Graphematical analysis marks the first stage of text processing. However, prior to it, basic text structuring takes place, resulting in the identification of paragraphs and their types, e.g. title, subtitle, author name(s), chapter and section titles, footnotes, endnotes, figures, appendices, epigraphs, etc. After that, graphematical analysis proper begins. Its aim is to decompose the flow of letter and non-letter graphemes into character strings such as individual words, abbreviations, numbers, and hybrid strings (e.g. mathematical formulae). The procedure implies an iterative process of unit assembling, from individual characters to what is called atoms, next to tokens (roughly equivalent to word occurrences), sentence parts and finally, a whole sentence. At every stage, each unit is assigned its type. Assembling relies on the rules based solely on a thorough structural analysis of context. No formal models or statistical methods are applied, this being a central principle of the linguistic analyzer, inherent in all its algorithms. At this stage, complications arise primarily through the ambiguity of punctuation marks. They are discussed at length throughout the chapter.

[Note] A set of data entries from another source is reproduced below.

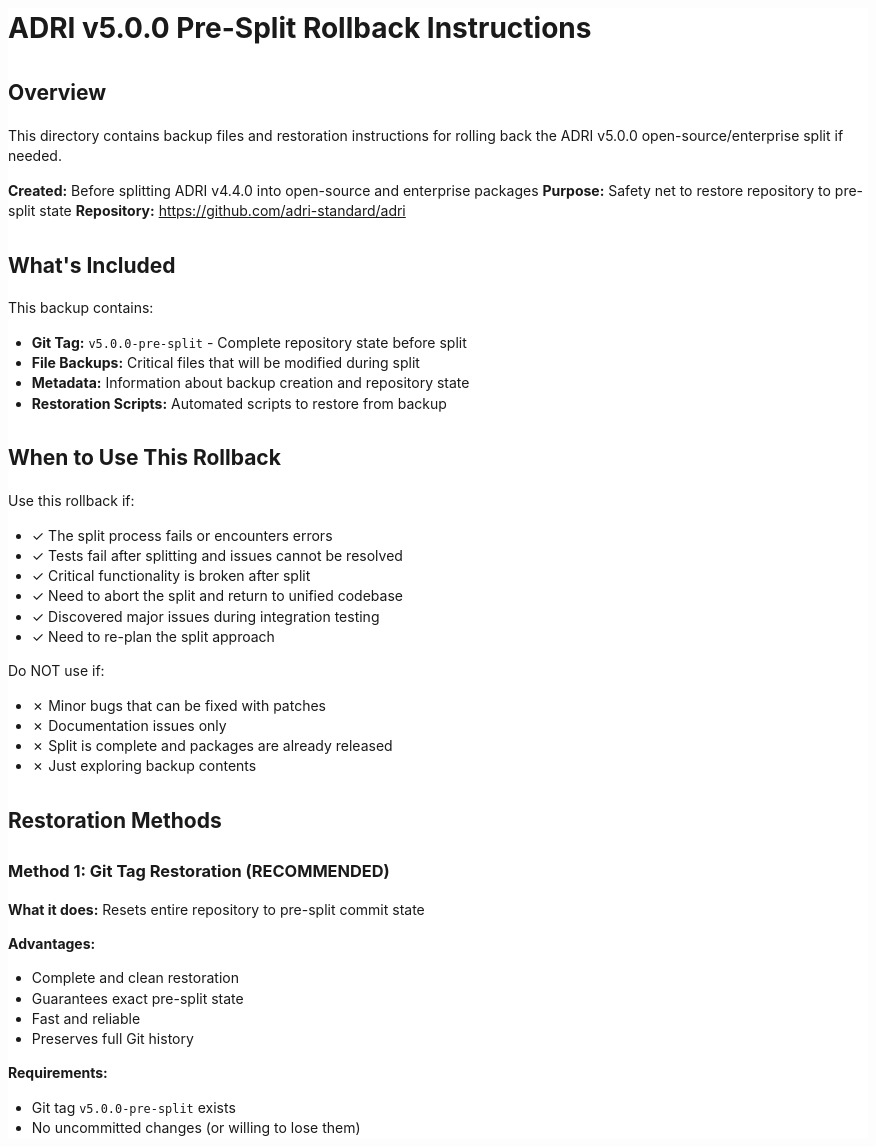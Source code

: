 # ADRI v5.0.0 Pre-Split Rollback Instructions

## Overview

This directory contains backup files and restoration instructions for rolling back the ADRI v5.0.0 open-source/enterprise split if needed.

**Created:** Before splitting ADRI v4.4.0 into open-source and enterprise packages
**Purpose:** Safety net to restore repository to pre-split state
**Repository:** https://github.com/adri-standard/adri

## What's Included

This backup contains:
- **Git Tag:** `v5.0.0-pre-split` - Complete repository state before split
- **File Backups:** Critical files that will be modified during split
- **Metadata:** Information about backup creation and repository state
- **Restoration Scripts:** Automated scripts to restore from backup

## When to Use This Rollback

Use this rollback if:
- ✓ The split process fails or encounters errors
- ✓ Tests fail after splitting and issues cannot be resolved
- ✓ Critical functionality is broken after split
- ✓ Need to abort the split and return to unified codebase
- ✓ Discovered major issues during integration testing
- ✓ Need to re-plan the split approach

Do NOT use if:
- ✗ Minor bugs that can be fixed with patches
- ✗ Documentation issues only
- ✗ Split is complete and packages are already released
- ✗ Just exploring backup contents

## Restoration Methods

### Method 1: Git Tag Restoration (RECOMMENDED)

**What it does:** Resets entire repository to pre-split commit state

**Advantages:**
- Complete and clean restoration
- Guarantees exact pre-split state
- Fast and reliable
- Preserves full Git history

**Requirements:**
- Git tag `v5.0.0-pre-split` exists
- No uncommitted changes (or willing to lose them)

At this stage, a semantic-syntactic dictionary is activated, in order to supply the letter tokens with the information concerning their contextual realization and meaning proper. The list of features assigned to a word form is thus augmented by semantic and syntactic ones. Contextual realization is specified by means of subcategorization frames. Meaning is described in terms of semantic features which may or may not be hierarchically arranged. Among them, basic features are identified, e.g. ‘living being’, ‘action’, ‘space’, ‘time’, ‘quantity’, that have no direct bearing on the parts of speech. Thus, the feature ‘action’ can be assigned both to verbs and nouns. Additional semantic features make it possible to account for manifold aspects of word meaning. Thus, horse is marked both as ‘domestic animal’ and ‘vehicle’, which would be impossible in case of a strict hierarchy of features. The algorithm of syntactic analysis draws on the same basic idea as that of graphematical analysis, viz. iterative assembling of individual tokens into syntactic constructions, from local groups to larger ones until a resulting syntactic structure of a whole sentence emerges consisting of Subject-Predicate-Objects-Adverbials. Syntactic rules are ranked accordingly. The chapter illustrates the work of algorithm in a variety of cases and discusses multiple difficulties resulting from the syntactic ambiguity.

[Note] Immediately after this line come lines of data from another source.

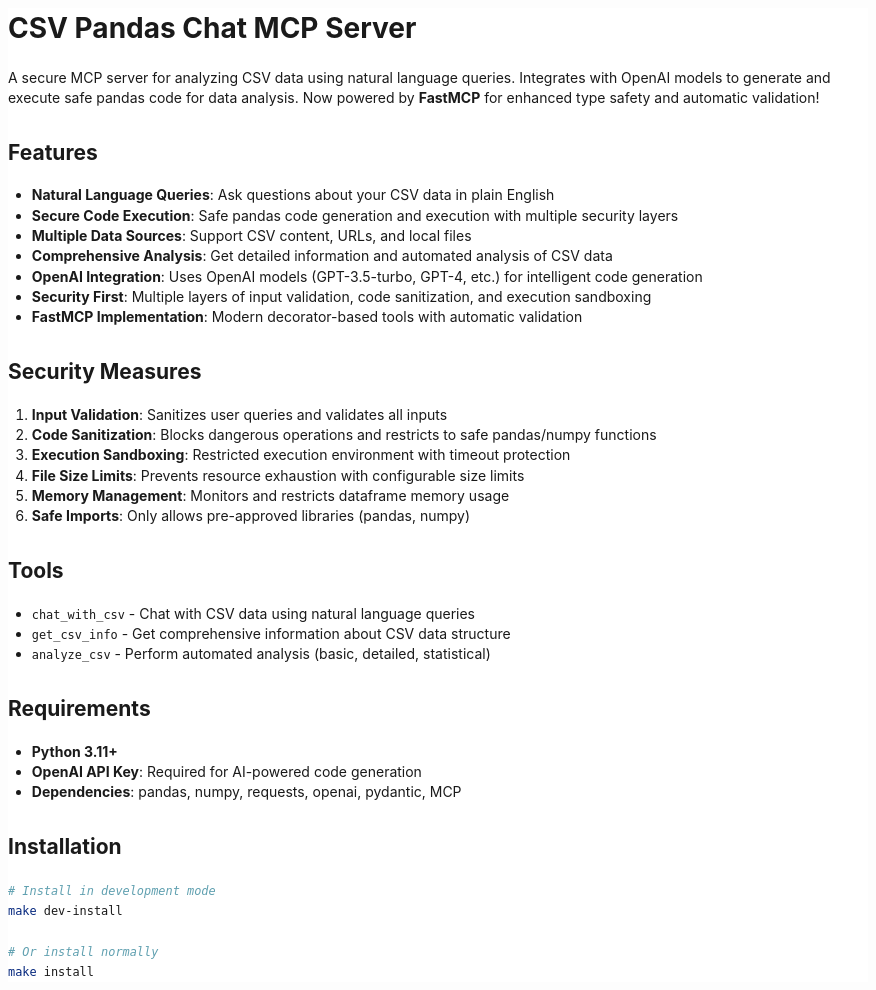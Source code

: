 # CSV Pandas Chat MCP Server

A secure MCP server for analyzing CSV data using natural language queries. Integrates with OpenAI models to generate and execute safe pandas code for data analysis. Now powered by **FastMCP** for enhanced type safety and automatic validation!

## Features

- **Natural Language Queries**: Ask questions about your CSV data in plain English
- **Secure Code Execution**: Safe pandas code generation and execution with multiple security layers
- **Multiple Data Sources**: Support CSV content, URLs, and local files
- **Comprehensive Analysis**: Get detailed information and automated analysis of CSV data
- **OpenAI Integration**: Uses OpenAI models (GPT-3.5-turbo, GPT-4, etc.) for intelligent code generation
- **Security First**: Multiple layers of input validation, code sanitization, and execution sandboxing
- **FastMCP Implementation**: Modern decorator-based tools with automatic validation

## Security Measures

1. **Input Validation**: Sanitizes user queries and validates all inputs
2. **Code Sanitization**: Blocks dangerous operations and restricts to safe pandas/numpy functions
3. **Execution Sandboxing**: Restricted execution environment with timeout protection
4. **File Size Limits**: Prevents resource exhaustion with configurable size limits
5. **Memory Management**: Monitors and restricts dataframe memory usage
6. **Safe Imports**: Only allows pre-approved libraries (pandas, numpy)

## Tools

- `chat_with_csv` - Chat with CSV data using natural language queries
- `get_csv_info` - Get comprehensive information about CSV data structure
- `analyze_csv` - Perform automated analysis (basic, detailed, statistical)

## Requirements

- **Python 3.11+**
- **OpenAI API Key**: Required for AI-powered code generation
- **Dependencies**: pandas, numpy, requests, openai, pydantic, MCP

## Installation

```bash
# Install in development mode
make dev-install

# Or install normally
make install
```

The aim of this step is to check the previously assigned token types and to provide the letter tokens with morphological information, i.e. values of the relevant grammatical categories. As far as word forms are concerned, the procedure is normally called morphological analysis. However, since a text may contain other token types (e.g. abbreviations, formulae, Internet hyperlinks, phone numbers), it is generally referred to as token attribution. In the chapter, a wide range of token types are considered from the processing viewpoint. In particular, the letter token analysis presupposes a search in a number of dictionaries. Apart from a regular Russian morphological dictionary, search is also performed in the dictionaries of abbreviations, of fixed phrases, and of proper names (personal, geographical, etc.). Morphological analysis often yields more than a single attribution. In some cases, the ambiguity can be reduced by taking into account graphematical information, but most often, it will remain and pose further problems for the syntactic analysis. If the search for a letter token fails in all the dictionaries, the algorithm tries to identify its lemma and predict the grammatical meaning. The attribution of other token types is made by mapping them onto a range of patterns. Typical problems of both operations are discussed.